Following a decision at the World Health Organisation 146th Executive Board WHO started a two-year process to “accelerate action to reduce the harmful use of alcohol” . This includes a consultation towards an action plan 2022-2030 for the global strategy to reduce the harmful use of alcohol; development of a technical report on the harmful use of alcohol related to cross-border alcohol marketing; a call for more resources to be made available; and a review of the Global strategy in 2030. And updated timeline for the process is available on the WHO website here.
Civil society has an important role to play in contributing to consultations and communicating with decision makers about what such an accelerated action will entail. GAPA and its global network will participate actively in the two-year process and beyond.
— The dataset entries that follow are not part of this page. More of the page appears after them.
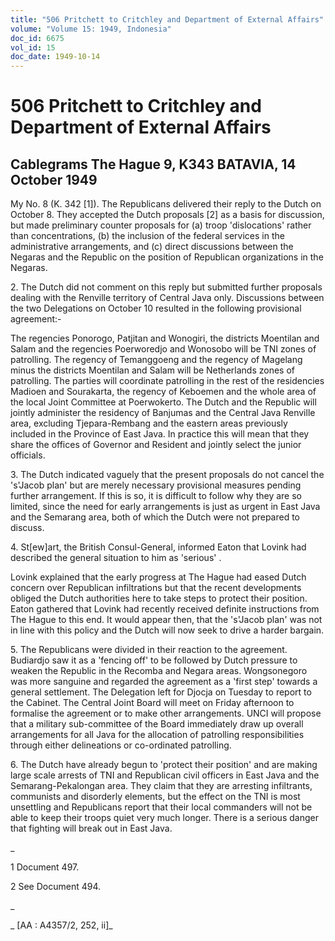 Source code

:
 ```yaml
---
title: "506 Pritchett to Critchley and Department of External Affairs"
volume: "Volume 15: 1949, Indonesia"
doc_id: 6675
vol_id: 15
doc_date: 1949-10-14
---
```


# 506 Pritchett to Critchley and Department of External Affairs

## Cablegrams The Hague 9, K343 BATAVIA, 14 October 1949

My No. 8 (K. 342 [1]). The Republicans delivered their reply to the Dutch on October 8. They accepted the Dutch proposals [2] as a basis for discussion, but made preliminary counter proposals for (a) troop 'dislocations' rather than concentrations, (b) the inclusion of the federal services in the administrative arrangements, and (c) direct discussions between the Negaras and the Republic on the position of Republican organizations in the Negaras.

2\. The Dutch did not comment on this reply but submitted further proposals dealing with the Renville territory of Central Java only. Discussions between the two Delegations on October 10 resulted in the following provisional agreement:-

The regencies Ponorogo, Patjitan and Wonogiri, the districts Moentilan and Salam and the regencies Poerworedjo and Wonosobo will be TNI zones of patrolling. The regency of Temanggoeng and the regency of Magelang minus the districts Moentilan and Salam will be Netherlands zones of patrolling. The parties will coordinate patrolling in the rest of the residencies Madioen and Sourakarta, the regency of Keboemen and the whole area of the local Joint Committee at Poerwokerto. The Dutch and the Republic will jointly administer the residency of Banjumas and the Central Java Renville area, excluding Tjepara-Rembang and the eastern areas previously included in the Province of East Java. In practice this will mean that they share the offices of Governor and Resident and jointly select the junior officials.

3\. The Dutch indicated vaguely that the present proposals do not cancel the 's'Jacob plan' but are merely necessary provisional measures pending further arrangement. If this is so, it is difficult to follow why they are so limited, since the need for early arrangements is just as urgent in East Java and the Semarang area, both of which the Dutch were not prepared to discuss.

4\. St[ew]art, the British Consul-General, informed Eaton that Lovink had described the general situation to him as 'serious' .

Lovink explained that the early progress at The Hague had eased Dutch concern over Republican infiltrations but that the recent developments obliged the Dutch authorities here to take steps to protect their position. Eaton gathered that Lovink had recently received definite instructions from The Hague to this end. It would appear then, that the 's'Jacob plan' was not in line with this policy and the Dutch will now seek to drive a harder bargain.

5\. The Republicans were divided in their reaction to the agreement. Budiardjo saw it as a 'fencing off' to be followed by Dutch pressure to weaken the Republic in the Recomba and Negara areas. Wongsonegoro was more sanguine and regarded the agreement as a 'first step' towards a general settlement. The Delegation left for Djocja on Tuesday to report to the Cabinet. The Central Joint Board will meet on Friday afternoon to formalise the agreement or to make other arrangements. UNCI will propose that a military sub-committee of the Board immediately draw up overall arrangements for all Java for the allocation of patrolling responsibilities through either delineations or co-ordinated patrolling.

6\. The Dutch have already begun to 'protect their position' and are making large scale arrests of TNI and Republican civil officers in East Java and the Semarang-Pekalongan area. They claim that they are arresting infiltrants, communists and disorderly elements, but the effect on the TNI is most unsettling and Republicans report that their local commanders will not be able to keep their troops quiet very much longer. There is a serious danger that fighting will break out in East Java.

_

1 Document 497.

2 See Document 494.

_

_ [AA : A4357/2, 252, ii]_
For the overall process GAPA issued the “GAPA Principles for Advocacy 2020 – 2022” (pdf, 20 June 2020).
In November 2020, WHO issued a ‘Working document for development of an action plan to strengthen implementation of the Global Strategy to Reduce the Harmful Use of Alcohol’ and started an online consultation until 13 December (extended deadline). For this consultation GAPA and Vital Strategies have issued a joint statement underlining three key points to strengthen the draft Plan. GAPA has also issued some key advocacy points for the consultation.
Joint statement from GAPA and Vital Strategies regarding WHO consultation on the development of an action plan to strengthen implementation of the Global Strategy to Reduce the Harmful Use of Alcohol.
On 16 November WHO released a Working document for development of an action plan to strengthen implementation of the Global Strategy to Reduce the Harmful Use of Alcohol. The document is open for consultation until 6 December. Without a clear Action Plan, the Global Strategy will remain unrealized and the health and economic harms of alcohol consumption will remain high and continue to be an obstacle to achieving the Sustainable Development Goals. The following are three key points to strengthen the draft Plan, agreed by Global Alcohol Policy Alliance and Vital Strategies and offered for consideration for your own submissions.
Role of economic operators:
In the current document the “economic operators” – i.e., alcohol industry entities (producers, distributors, retailers, etc) – are listed as stakeholders in equal standing alongside civil society and other UN organisations. This is inappropriate, given their inherent conflict of interest and long record of influence undermining effective alcohol policies, including in low- and middle-income countries (LMICs). The alcohol industry should, instead, be addressed in a separate section with due regard to conflict of interest toward safeguarding public health.
More regular reporting on implementation:
We are concerned about the lack of specific time intervals for review and reporting of the implementation of the Action Plan. Given the importance of intergovernmental collaboration to reduce alcohol harm, we recommend that the Director-General be requested to report to the World Health Assembly biennially on the progress of implementing the Global Action Plan. This should include any challenges faced by Member States and the nature and extent of collaboration between UN agencies.
Prior to the review of the SDGs and Action Plan in 2030, a progress report and recommendations for the way forward for reducing alcohol harm through alcohol policy should be submitted to the WHO governing bodies by 2028 at the latest to ensure there is no further delay to proportionately addressing any persistent barriers to progress identified through the course of the Action Plan.
Focus on best buys/SAFER
The numerous and sometimes overlapping recommendations in the draft document tend to obscure a focus on the most cost-effective policies to reduce alcohol-related harms. The Action Plan should be strongly framed around every country implementing the 5 most effective, science-based interventions, as articulated in the SAFER guidance: Strengthening restrictions on alcohol availability; Advancing and enforcing drink driving counter measures; Facilitating access to screening, brief interventions, and treatment; Enforcing bans or comprehensive restrictions on alcohol advertising sponsorship, and promotion; and raising prices on alcohol through excise taxes and pricing policies. The monitoring indicators should include specific metrics of SAFER implementation, and countries’ reporting of the implementation of SAFER policies should be facilitated, especially in LMICs, which currently lack adequate resources and are subject to interference from commercial interests.